Leaving out all pictures, return the records word for word.
-.-.-
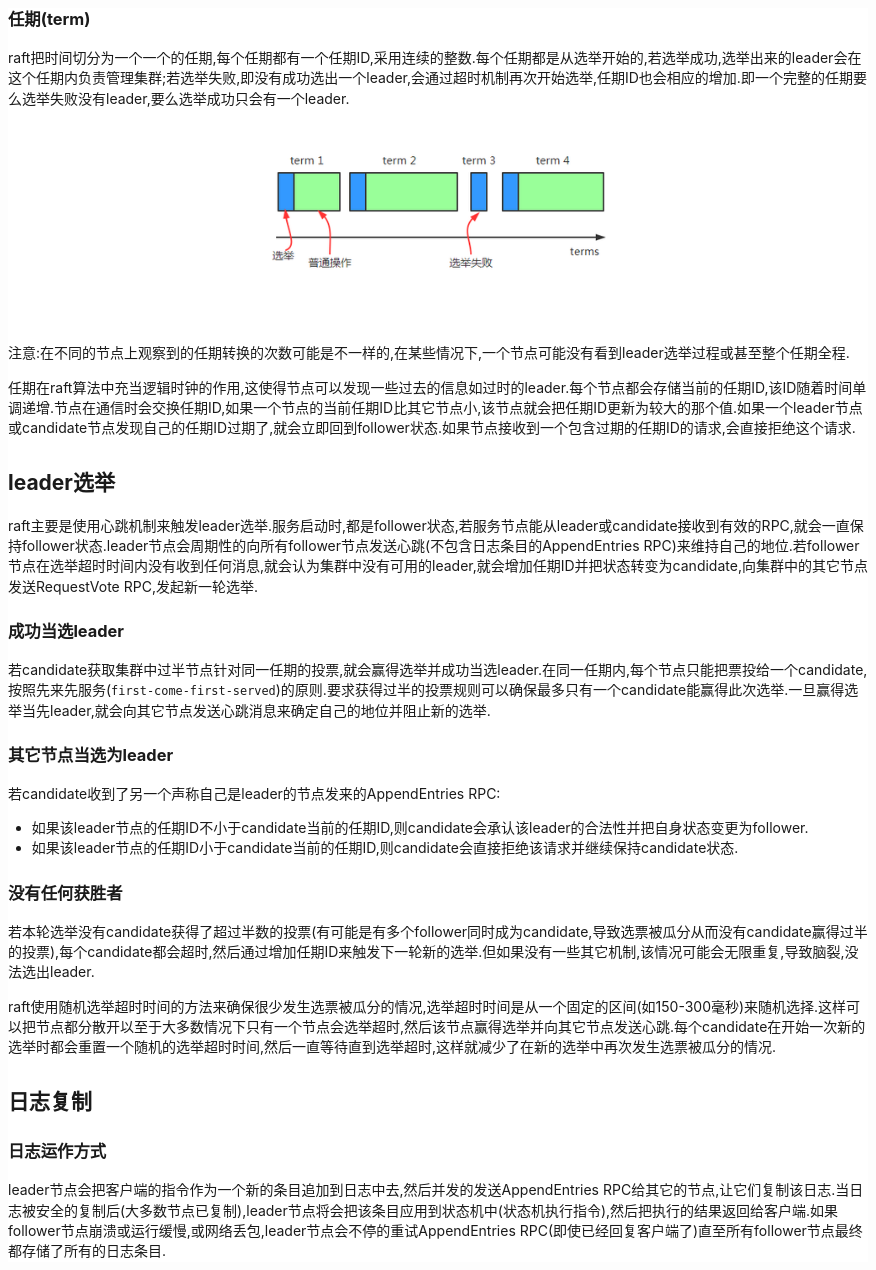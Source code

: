 ### 任期(term)
raft把时间切分为一个一个的任期,每个任期都有一个任期ID,采用连续的整数.每个任期都是从选举开始的,若选举成功,选举出来的leader会在这个任期内负责管理集群;若选举失败,即没有成功选出一个leader,会通过超时机制再次开始选举,任期ID也会相应的增加.即一个完整的任期要么选举失败没有leader,要么选举成功只会有一个leader.
![任期划分](/images/raft-term.png "任期划分")

注意:在不同的节点上观察到的任期转换的次数可能是不一样的,在某些情况下,一个节点可能没有看到leader选举过程或甚至整个任期全程.

任期在raft算法中充当逻辑时钟的作用,这使得节点可以发现一些过去的信息如过时的leader.每个节点都会存储当前的任期ID,该ID随着时间单调递增.节点在通信时会交换任期ID,如果一个节点的当前任期ID比其它节点小,该节点就会把任期ID更新为较大的那个值.如果一个leader节点或candidate节点发现自己的任期ID过期了,就会立即回到follower状态.如果节点接收到一个包含过期的任期ID的请求,会直接拒绝这个请求.

## leader选举
raft主要是使用心跳机制来触发leader选举.服务启动时,都是follower状态,若服务节点能从leader或candidate接收到有效的RPC,就会一直保持follower状态.leader节点会周期性的向所有follower节点发送心跳(不包含日志条目的AppendEntries RPC)来维持自己的地位.若follower节点在选举超时时间内没有收到任何消息,就会认为集群中没有可用的leader,就会增加任期ID并把状态转变为candidate,向集群中的其它节点发送RequestVote RPC,发起新一轮选举.

### 成功当选leader
若candidate获取集群中过半节点针对同一任期的投票,就会赢得选举并成功当选leader.在同一任期内,每个节点只能把票投给一个candidate,按照先来先服务(`first-come-first-served`)的原则.要求获得过半的投票规则可以确保最多只有一个candidate能赢得此次选举.一旦赢得选举当先leader,就会向其它节点发送心跳消息来确定自己的地位并阻止新的选举.

### 其它节点当选为leader
若candidate收到了另一个声称自己是leader的节点发来的AppendEntries RPC:
* 如果该leader节点的任期ID不小于candidate当前的任期ID,则candidate会承认该leader的合法性并把自身状态变更为follower.
* 如果该leader节点的任期ID小于candidate当前的任期ID,则candidate会直接拒绝该请求并继续保持candidate状态.

### 没有任何获胜者
若本轮选举没有candidate获得了超过半数的投票(有可能是有多个follower同时成为candidate,导致选票被瓜分从而没有candidate赢得过半的投票),每个candidate都会超时,然后通过增加任期ID来触发下一轮新的选举.但如果没有一些其它机制,该情况可能会无限重复,导致脑裂,没法选出leader.

raft使用随机选举超时时间的方法来确保很少发生选票被瓜分的情况,选举超时时间是从一个固定的区间(如150-300毫秒)来随机选择.这样可以把节点都分散开以至于大多数情况下只有一个节点会选举超时,然后该节点赢得选举并向其它节点发送心跳.每个candidate在开始一次新的选举时都会重置一个随机的选举超时时间,然后一直等待直到选举超时,这样就减少了在新的选举中再次发生选票被瓜分的情况.

## 日志复制
### 日志运作方式
leader节点会把客户端的指令作为一个新的条目追加到日志中去,然后并发的发送AppendEntries RPC给其它的节点,让它们复制该日志.当日志被安全的复制后(大多数节点已复制),leader节点将会把该条目应用到状态机中(状态机执行指令),然后把执行的结果返回给客户端.如果follower节点崩溃或运行缓慢,或网络丢包,leader节点会不停的重试AppendEntries RPC(即使已经回复客户端了)直至所有follower节点最终都存储了所有的日志条目.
-.-.-
_Answer section_:
Source code

: ### 任期(term)
raft把时间切分为一个一个的任期,每个任期都有一个任期ID,采用连续的整数.每个任期都是从选举开始的,若选举成功,选举出来的leader会在这个任期内负责管理集群;若选举失败,即没有成功选出一个leader,会通过超时机制再次开始选举,任期ID也会相应的增加.即一个完整的任期要么选举失败没有leader,要么选举成功只会有一个leader.
![任期划分](/images/raft-term.png "任期划分")

注意:在不同的节点上观察到的任期转换的次数可能是不一样的,在某些情况下,一个节点可能没有看到leader选举过程或甚至整个任期全程.

任期在raft算法中充当逻辑时钟的作用,这使得节点可以发现一些过去的信息如过时的leader.每个节点都会存储当前的任期ID,该ID随着时间单调递增.节点在通信时会交换任期ID,如果一个节点的当前任期ID比其它节点小,该节点就会把任期ID更新为较大的那个值.如果一个leader节点或candidate节点发现自己的任期ID过期了,就会立即回到follower状态.如果节点接收到一个包含过期的任期ID的请求,会直接拒绝这个请求.

## leader选举
raft主要是使用心跳机制来触发leader选举.服务启动时,都是follower状态,若服务节点能从leader或candidate接收到有效的RPC,就会一直保持follower状态.leader节点会周期性的向所有follower节点发送心跳(不包含日志条目的AppendEntries RPC)来维持自己的地位.若follower节点在选举超时时间内没有收到任何消息,就会认为集群中没有可用的leader,就会增加任期ID并把状态转变为candidate,向集群中的其它节点发送RequestVote RPC,发起新一轮选举.

### 成功当选leader
若candidate获取集群中过半节点针对同一任期的投票,就会赢得选举并成功当选leader.在同一任期内,每个节点只能把票投给一个candidate,按照先来先服务(`first-come-first-served`)的原则.要求获得过半的投票规则可以确保最多只有一个candidate能赢得此次选举.一旦赢得选举当先leader,就会向其它节点发送心跳消息来确定自己的地位并阻止新的选举.

### 其它节点当选为leader
若candidate收到了另一个声称自己是leader的节点发来的AppendEntries RPC:
* 如果该leader节点的任期ID不小于candidate当前的任期ID,则candidate会承认该leader的合法性并把自身状态变更为follower.
* 如果该leader节点的任期ID小于candidate当前的任期ID,则candidate会直接拒绝该请求并继续保持candidate状态.

### 没有任何获胜者
若本轮选举没有candidate获得了超过半数的投票(有可能是有多个follower同时成为candidate,导致选票被瓜分从而没有candidate赢得过半的投票),每个candidate都会超时,然后通过增加任期ID来触发下一轮新的选举.但如果没有一些其它机制,该情况可能会无限重复,导致脑裂,没法选出leader.

raft使用随机选举超时时间的方法来确保很少发生选票被瓜分的情况,选举超时时间是从一个固定的区间(如150-300毫秒)来随机选择.这样可以把节点都分散开以至于大多数情况下只有一个节点会选举超时,然后该节点赢得选举并向其它节点发送心跳.每个candidate在开始一次新的选举时都会重置一个随机的选举超时时间,然后一直等待直到选举超时,这样就减少了在新的选举中再次发生选票被瓜分的情况.

## 日志复制
### 日志运作方式
leader节点会把客户端的指令作为一个新的条目追加到日志中去,然后并发的发送AppendEntries RPC给其它的节点,让它们复制该日志.当日志被安全的复制后(大多数节点已复制),leader节点将会把该条目应用到状态机中(状态机执行指令),然后把执行的结果返回给客户端.如果follower节点崩溃或运行缓慢,或网络丢包,leader节点会不停的重试AppendEntries RPC(即使已经回复客户端了)直至所有follower节点最终都存储了所有的日志条目.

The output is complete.